• EXERCISE MATERIAL:
▬▬▬▬▬▬▬▬▬▬

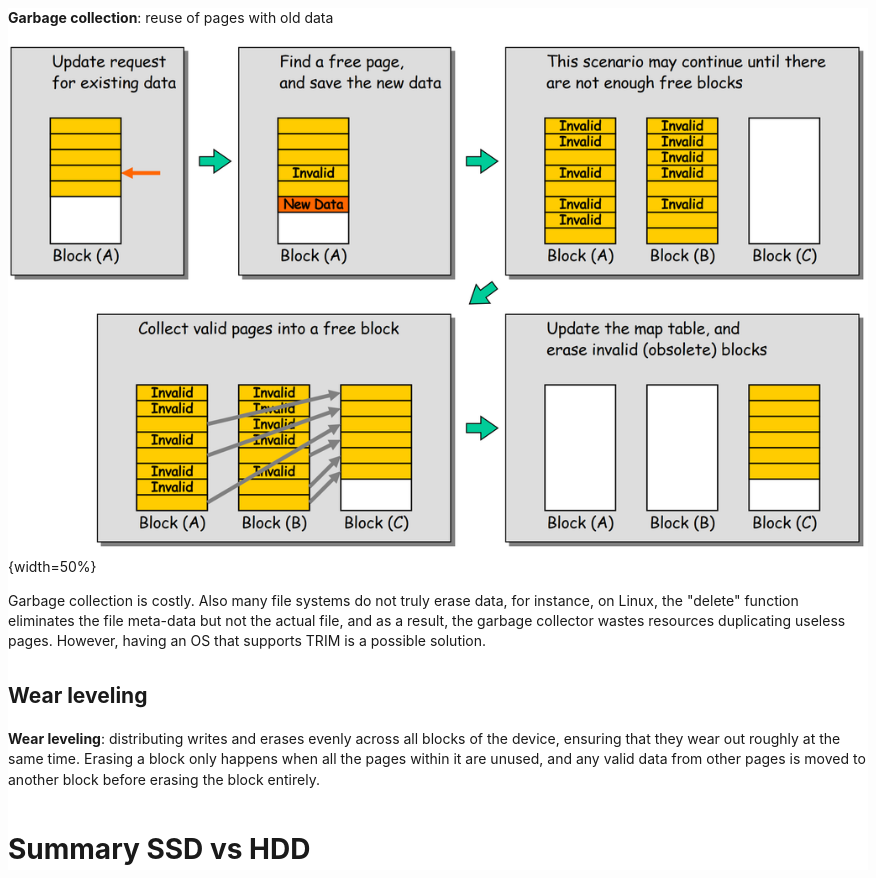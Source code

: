 **Garbage collection**: reuse of pages with old data

![](images/c0f6111f37082439704d86123ff4ed84.png){width=50%}

Garbage collection is costly. Also many file systems do not truly erase data, for instance, on Linux, the "delete" function eliminates the file meta-data but not the actual file, and as a result, the garbage collector wastes resources duplicating useless pages. However, having an OS that supports TRIM is a possible solution.

## Wear leveling

**Wear leveling**: distributing writes and erases evenly across all blocks of the device, ensuring that they wear out roughly at the same time. Erasing a block only happens when all the pages within it are unused, and any valid data from other pages is moved to another block before erasing the block entirely. 


# Summary SSD vs HDD 
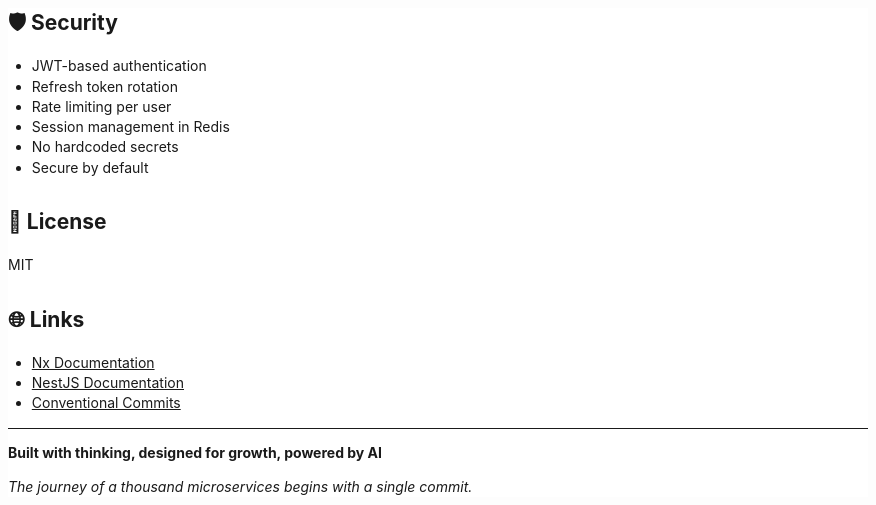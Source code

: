 ## 🛡️ Security

- JWT-based authentication
- Refresh token rotation
- Rate limiting per user
- Session management in Redis
- No hardcoded secrets
- Secure by default

## 📝 License

MIT

## 🌐 Links

- [Nx Documentation](https://nx.dev)
- [NestJS Documentation](https://nestjs.com)
- [Conventional Commits](https://www.conventionalcommits.org/)

---

**Built with thinking, designed for growth, powered by AI**

*The journey of a thousand microservices begins with a single commit.*
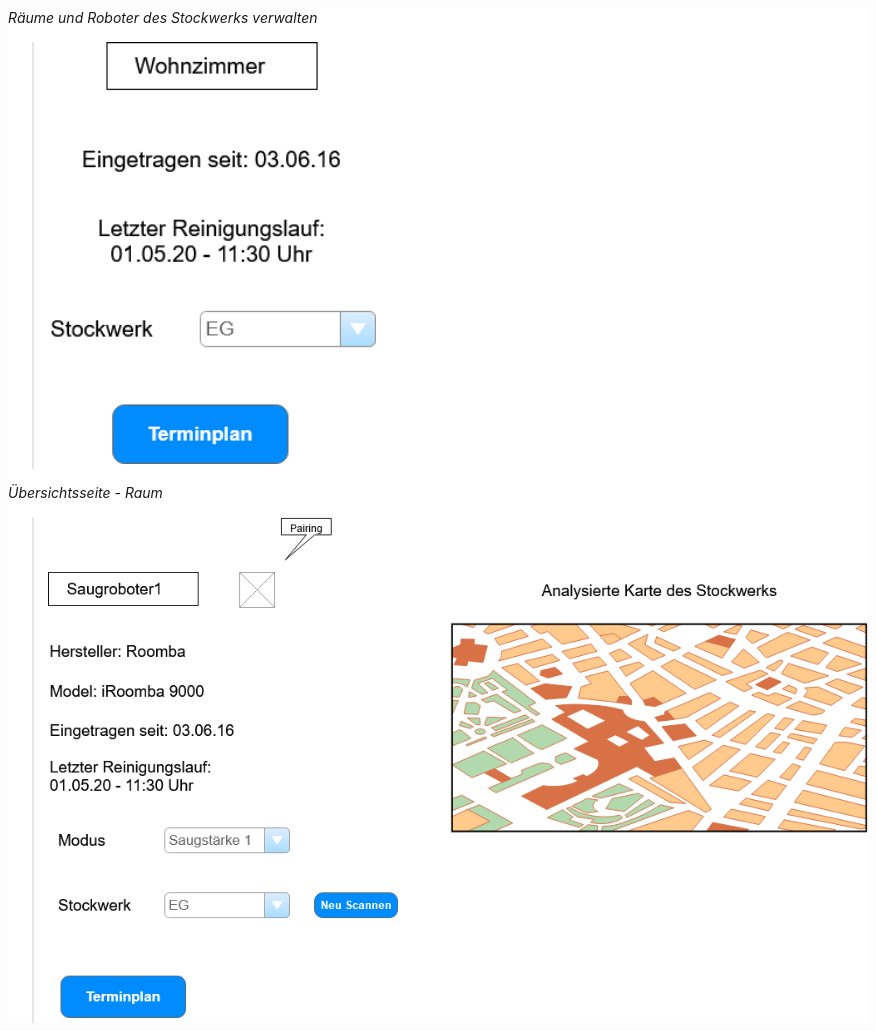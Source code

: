 *Räume und Roboter des Stockwerks verwalten*

> <img src="./Entwurfsdokumente/Storyboards/Layout-Raumuebersicht.png" width=40% >

*Übersichtsseite - Raum*

> <img src="./Entwurfsdokumente/Storyboards/Layout-Roboteruebersicht.png" width=100% >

▬▬▬▬▬▬▬▬▬▬

• YOUR OBJECTIVE: What are the lines above from the one with "with old data" to the one with "- [NestJS Documentation](https://nestjs.com)", both included? Reproduce them exactly, without pictures.

• SOLUTION TO THIS TASK:
: **Garbage collection**: reuse of pages with old data

![](images/c0f6111f37082439704d86123ff4ed84.png){width=50%}

Garbage collection is costly. Also many file systems do not truly erase data, for instance, on Linux, the "delete" function eliminates the file meta-data but not the actual file, and as a result, the garbage collector wastes resources duplicating useless pages. However, having an OS that supports TRIM is a possible solution.

## Wear leveling

**Wear leveling**: distributing writes and erases evenly across all blocks of the device, ensuring that they wear out roughly at the same time. Erasing a block only happens when all the pages within it are unused, and any valid data from other pages is moved to another block before erasing the block entirely. 


# Summary SSD vs HDD 
Source code

: ## 🛡️ Security

- JWT-based authentication
- Refresh token rotation
- Rate limiting per user
- Session management in Redis
- No hardcoded secrets
- Secure by default

## 📝 License

MIT

## 🌐 Links

- [Nx Documentation](https://nx.dev)
- [NestJS Documentation](https://nestjs.com)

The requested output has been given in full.